Advocacy for Landscape Designers
By Naomi Goodman
Professional Member, APLD
APLD dedicates time and energy to advocating for our profession. Why do we do this? The right to practice landscape design is not a guaranteed right in our state, and the ability for landscape designers to operate a thriving business is not uniformly available to our colleagues across the country.
In Washington State, we are currently able to practice quite freely as landscape designers, but we do not operate as a licensed industry in order to practice. Anyone can call himself a landscape designer under current state law, unlike other regulated industries with standards of practice codified into law. Part of the flexibility of working in an unlicensed industry means that more stringently regulated industries may feel encroachment on their territory by landscape designers. It is incumbent upon us to work with these regulated professions and ensure that the laws work for all of us, as there is enough work to go around for everyone in our state.
Nationally, there have been efforts underway in recent years to restrict the type of work that can be performed by landscape designers. Our neighbors in Oregon and California both face some of these restrictions but so far, Washington’s advocacy efforts have kept such restrictions at bay. Part of the reason that Washington landscape designers continue to have the right to practice unencumbered is because our advocacy efforts have been highly successful.
The APLD Advocacy Committee monitors state and local legislation, attends hearings and testifies when necessary, and has ongoing communication with public employees and other industry professionals to ensure our right to practice remains in place. In the last two years, we have worked diligently with the State’s Landscape Architecture Licensing Board to ensure that landscape architecture practice guidelines, created as a reference for local jurisdictions, have language that is not restrictive to landscape designers. At this time, we are cautiously optimistic that the guidelines in place will continue to move in the right direction.

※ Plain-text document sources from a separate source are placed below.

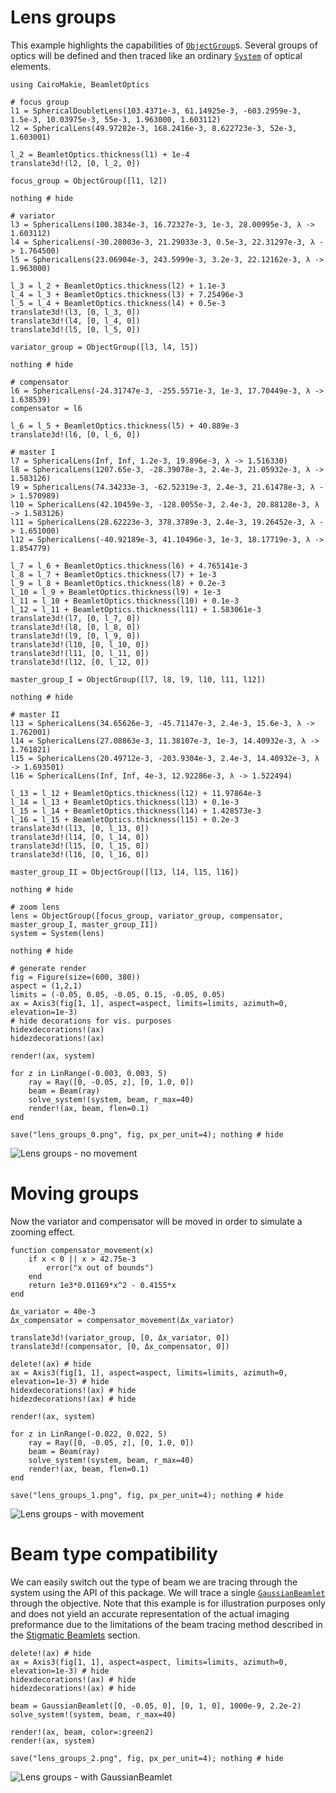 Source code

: # Lens groups

This example highlights the capabilities of [`ObjectGroup`](@ref)s. Several groups of optics will be defined and then traced like an ordinary [`System`](@ref) of optical elements.

```@example focus_lens
using CairoMakie, BeamletOptics

# focus group
l1 = SphericalDoubletLens(103.4371e-3, 61.14925e-3, -603.2959e-3, 1.5e-3, 10.03975e-3, 55e-3, 1.963000, 1.603112)
l2 = SphericalLens(49.97282e-3, 168.2416e-3, 8.622723e-3, 52e-3, 1.603001)

l_2 = BeamletOptics.thickness(l1) + 1e-4
translate3d!(l2, [0, l_2, 0])

focus_group = ObjectGroup([l1, l2])

nothing # hide
```

```@example focus_lens
# variator
l3 = SphericalLens(100.3834e-3, 16.72327e-3, 1e-3, 28.00995e-3, λ -> 1.603112)
l4 = SphericalLens(-30.28003e-3, 21.29033e-3, 0.5e-3, 22.31297e-3, λ -> 1.764500)
l5 = SphericalLens(23.06904e-3, 243.5999e-3, 3.2e-3, 22.12162e-3, λ -> 1.963000)

l_3 = l_2 + BeamletOptics.thickness(l2) + 1.1e-3
l_4 = l_3 + BeamletOptics.thickness(l3) + 7.25496e-3
l_5 = l_4 + BeamletOptics.thickness(l4) + 0.5e-3
translate3d!(l3, [0, l_3, 0])
translate3d!(l4, [0, l_4, 0])
translate3d!(l5, [0, l_5, 0])

variator_group = ObjectGroup([l3, l4, l5])

nothing # hide
```

```@example focus_lens
# compensator
l6 = SphericalLens(-24.31747e-3, -255.5571e-3, 1e-3, 17.70449e-3, λ -> 1.638539)
compensator = l6

l_6 = l_5 + BeamletOptics.thickness(l5) + 40.889e-3
translate3d!(l6, [0, l_6, 0])

# master I
l7 = SphericalLens(Inf, Inf, 1.2e-3, 19.896e-3, λ -> 1.516330)
l8 = SphericalLens(1207.65e-3, -28.39078e-3, 2.4e-3, 21.05932e-3, λ -> 1.583126)
l9 = SphericalLens(74.34233e-3, -62.52319e-3, 2.4e-3, 21.61478e-3, λ -> 1.570989)
l10 = SphericalLens(42.10459e-3, -128.0055e-3, 2.4e-3, 20.88128e-3, λ -> 1.583126)
l11 = SphericalLens(28.62223e-3, 378.3789e-3, 2.4e-3, 19.26452e-3, λ -> 1.651000)
l12 = SphericalLens(-40.92189e-3, 41.10496e-3, 1e-3, 18.17719e-3, λ -> 1.854779)

l_7 = l_6 + BeamletOptics.thickness(l6) + 4.765141e-3
l_8 = l_7 + BeamletOptics.thickness(l7) + 1e-3
l_9 = l_8 + BeamletOptics.thickness(l8) + 0.2e-3
l_10 = l_9 + BeamletOptics.thickness(l9) + 1e-3
l_11 = l_10 + BeamletOptics.thickness(l10) + 0.1e-3
l_12 = l_11 + BeamletOptics.thickness(l11) + 1.583061e-3
translate3d!(l7, [0, l_7, 0])
translate3d!(l8, [0, l_8, 0])
translate3d!(l9, [0, l_9, 0])
translate3d!(l10, [0, l_10, 0])
translate3d!(l11, [0, l_11, 0])
translate3d!(l12, [0, l_12, 0])

master_group_I = ObjectGroup([l7, l8, l9, l10, l11, l12])

nothing # hide
```

```@example focus_lens
# master II
l13 = SphericalLens(34.65626e-3, -45.71147e-3, 2.4e-3, 15.6e-3, λ -> 1.762001)
l14 = SphericalLens(27.08863e-3, 11.38107e-3, 1e-3, 14.40932e-3, λ -> 1.761821)
l15 = SphericalLens(20.49712e-3, -203.9304e-3, 2.4e-3, 14.40932e-3, λ -> 1.693501)
l16 = SphericalLens(Inf, Inf, 4e-3, 12.92286e-3, λ -> 1.522494)

l_13 = l_12 + BeamletOptics.thickness(l12) + 11.97864e-3
l_14 = l_13 + BeamletOptics.thickness(l13) + 0.1e-3
l_15 = l_14 + BeamletOptics.thickness(l14) + 1.428573e-3
l_16 = l_15 + BeamletOptics.thickness(l15) + 0.2e-3
translate3d!(l13, [0, l_13, 0])
translate3d!(l14, [0, l_14, 0])
translate3d!(l15, [0, l_15, 0])
translate3d!(l16, [0, l_16, 0])

master_group_II = ObjectGroup([l13, l14, l15, l16])

nothing # hide
```

```@example focus_lens
# zoom lens
lens = ObjectGroup([focus_group, variator_group, compensator, master_group_I, master_group_II])
system = System(lens)

nothing # hide
```

```@example focus_lens
# generate render
fig = Figure(size=(600, 380))
aspect = (1,2,1)
limits = (-0.05, 0.05, -0.05, 0.15, -0.05, 0.05)
ax = Axis3(fig[1, 1], aspect=aspect, limits=limits, azimuth=0, elevation=1e-3)
# hide decorations for vis. purposes
hidexdecorations!(ax)
hidezdecorations!(ax)

render!(ax, system)

for z in LinRange(-0.003, 0.003, 5)
    ray = Ray([0, -0.05, z], [0, 1.0, 0])
    beam = Beam(ray)
    solve_system!(system, beam, r_max=40)
    render!(ax, beam, flen=0.1)
end

save("lens_groups_0.png", fig, px_per_unit=4); nothing # hide
```

![Lens groups - no movement](lens_groups_0.png)

# Moving groups

Now the variator and compensator will be moved in order to simulate a zooming effect.

```@example focus_lens
function compensator_movement(x)
    if x < 0 || x > 42.75e-3
        error("x out of bounds")
    end
    return 1e3*0.01169*x^2 - 0.4155*x
end

Δx_variator = 40e-3
Δx_compensator = compensator_movement(Δx_variator)

translate3d!(variator_group, [0, Δx_variator, 0])
translate3d!(compensator, [0, Δx_compensator, 0])

delete!(ax) # hide
ax = Axis3(fig[1, 1], aspect=aspect, limits=limits, azimuth=0, elevation=1e-3) # hide
hidexdecorations!(ax) # hide
hidezdecorations!(ax) # hide

render!(ax, system)

for z in LinRange(-0.022, 0.022, 5)
    ray = Ray([0, -0.05, z], [0, 1.0, 0])
    beam = Beam(ray)
    solve_system!(system, beam, r_max=40)
    render!(ax, beam, flen=0.1)
end

save("lens_groups_1.png", fig, px_per_unit=4); nothing # hide
```

![Lens groups - with movement](lens_groups_1.png)

# Beam type compatibility

We can easily switch out the type of beam we are tracing through the system using the API of this package. We will trace a single [`GaussianBeamlet`](@ref) through the objective. Note that this example is for illustration purposes only and does not yield an accurate representation of the actual imaging preformance due to the limitations of the beam tracing method described in the [Stigmatic Beamlets](@ref) section.

```@example focus_lens
delete!(ax) # hide
ax = Axis3(fig[1, 1], aspect=aspect, limits=limits, azimuth=0, elevation=1e-3) # hide
hidexdecorations!(ax) # hide
hidezdecorations!(ax) # hide

beam = GaussianBeamlet([0, -0.05, 0], [0, 1, 0], 1000e-9, 2.2e-2)
solve_system!(system, beam, r_max=40)

render!(ax, beam, color=:green2)
render!(ax, system)

save("lens_groups_2.png", fig, px_per_unit=4); nothing # hide
```

![Lens groups - with GaussianBeamlet](lens_groups_2.png) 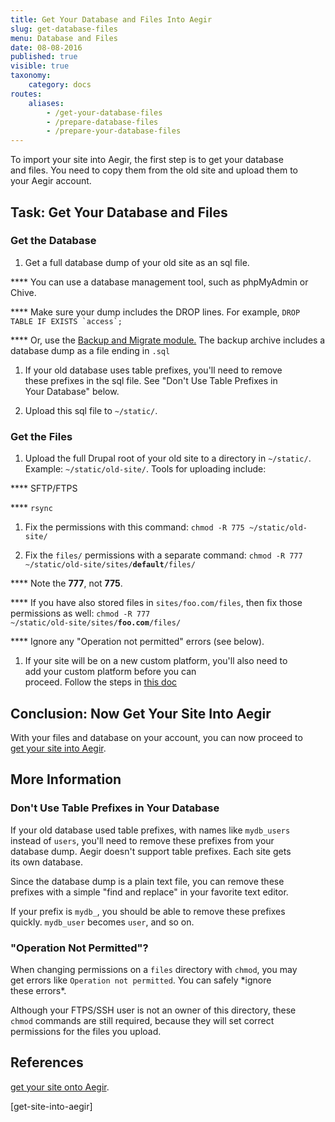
 ```yaml
---
title: Get Your Database and Files Into Aegir
slug: get-database-files
menu: Database and Files
date: 08-08-2016
published: true
visible: true
taxonomy:
    category: docs
routes:
    aliases:
        - /get-your-database-files
        - /prepare-database-files
        - /prepare-your-database-files
---
```


To import your site into Aegir, the first step is to get your database\
and files. You need to copy them from the old site and upload them to\
your Aegir account.

Task: Get Your Database and Files
---------------------------------

### Get the Database

1.  Get a full database dump of your old site as an sql file.

**** You can use a database management tool, such as phpMyAdmin or
Chive.

**** Make sure your dump includes the DROP lines. For example,
`` DROP TABLE IF EXISTS `access`; ``

**** Or, use the [Backup and Migrate module.](backup-migrate) The backup
archive includes a database dump as a file ending in `.sql`

1.  If your old database uses table prefixes, you'll need to remove\
    these prefixes in the sql file. See "Don't Use Table Prefixes in\
    Your Database" below.

1.  Upload this sql file to `~/static/`.

### Get the Files

1.  Upload the full Drupal root of your old site to a directory in
    `~/static/`. Example: `~/static/old-site/`. Tools for uploading
    include:

**** SFTP/FTPS

**** `rsync`

1.  Fix the permissions with this command:
    `chmod -R 775 ~/static/old-site/`

1.  Fix the `files/` permissions with a separate command: <code>chmod -R
    777 \~/static/old-site/sites/<strong>default</strong>/files/</code>

**** Note the **777**, not **775**.

**** If you have also stored files in `sites/foo.com/files`, then fix
those permissions as well: <code>chmod -R 777
\~/static/old-site/sites/<strong>foo.com</strong>/files/</code>

**** Ignore any "Operation not permitted" errors (see below).

1.  If your site will be on a new custom platform, you'll also need to\
    add your custom platform before you can\
    proceed. Follow the steps in [this doc](add-custom-platform)

Conclusion: Now Get Your Site Into Aegir
----------------------------------------

With your files and database on your account, you can now proceed to\
[get your site into Aegir](get-site-into-aegir).

More Information
----------------

### Don't Use Table Prefixes in Your Database

If your old database used table prefixes, with names like `mydb_users`\
instead of `users`, you'll need to remove these prefixes from your\
database dump. Aegir doesn't support table prefixes. Each site gets\
its own database.

Since the database dump is a plain text file, you can remove these\
prefixes with a simple "find and replace" in your favorite text editor.

If your prefix is `mydb_`, you should be able to remove these prefixes\
quickly. `mydb_user` becomes `user`, and so on.

### "Operation Not Permitted"?

When changing permissions on a `files` directory with `chmod`, you may\
get errors like `Operation not permitted`. You can safely \*ignore\
these errors\*.

Although your FTPS/SSH user is not an owner of this directory, these\
`chmod` commands are still required, because they will set correct\
permissions for the files you upload.

References
----------

[get your site onto Aegir](get-site-into-aegir).

\[get-site-into-aegir\]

When we need assistance from our members, you always respond to our requests with quick and decisive action. We will need to continue these efforts in the future and will likely call on you for assistance again. Your actions do not go unheeded. They are vital to our efforts to have a prosperous industry and robust profession. We appreciate the ability of our membership to assist with advocacy in critical times, and at the drop of a hat. We all play a part in keeping the right to practice where it belongs.
Newsworthy laws and political announcementsGovernor Inslee has declared drought emergency for almost half the state’s watersheds as of April 28th. These declarations enable areas to qualify for emergency drought relief funding. For the latest updates on drought declarations click here, http://www.ecy.wa.gov/drought/.
A few legislative proposals making their way through the City of Seattle and State of Washington’s legislative processes could have an impact on the landscape design profession if they become law.
CityThe City of Seattle’s Stormwater Management Code aims to protect life, property and surface waters from harm. It also conforms to state and federal requirements pertaining to clean water and pollution discharge. APLD has been following the City’s code revisions since 2009. New revisions to the code were passed by City Council April 20th and are scheduled for implementation in May of 2015.
Amendments to the code were made in Sections 22.800.040 and 22.805.060 and include updates to conform to state law, streamline requirements and reorganize and simplify the code based on community feedback.
• Roadway project thresholds for water quality treatment have been made less stringent, due to more effective pollution reduction methods. Drinking water utility projects will be exempted from certain stormwater requirements due a determination of minimal environmental benefits from previously enacted requirements.
• SPU agency flexibility was added to the code to afford ongoing monitoring of sewer basin flow control, so that the City can meet its stormwater flow control and sewer overflow objectives.
StateAt the State Legislature this session, HB 1654 calls for the State Noxious Weed Board to conduct a pilot that replaces pollen or nectar-rich noxious weeds with noninvasive or native plants that produce similar levels of pollen and nectar supporting honeybee and pollinator populations. The study will evaluate the advantages of such a program. The proposed pilot will only impact public lands, but has the potential if deemed effective, to promote the use of noninvasive and native pollinators on a larger scale. As of late April, the bill continues to make its way through the Legislature.
HB 1100 addresses new energy efficiency standards for outdoor halogen lamps, other lighting and HVAC filters. Such standards could impact the type and availability of outdoor lighting in the marketplace. As of late April, the bill continues to make its way through the Legislature.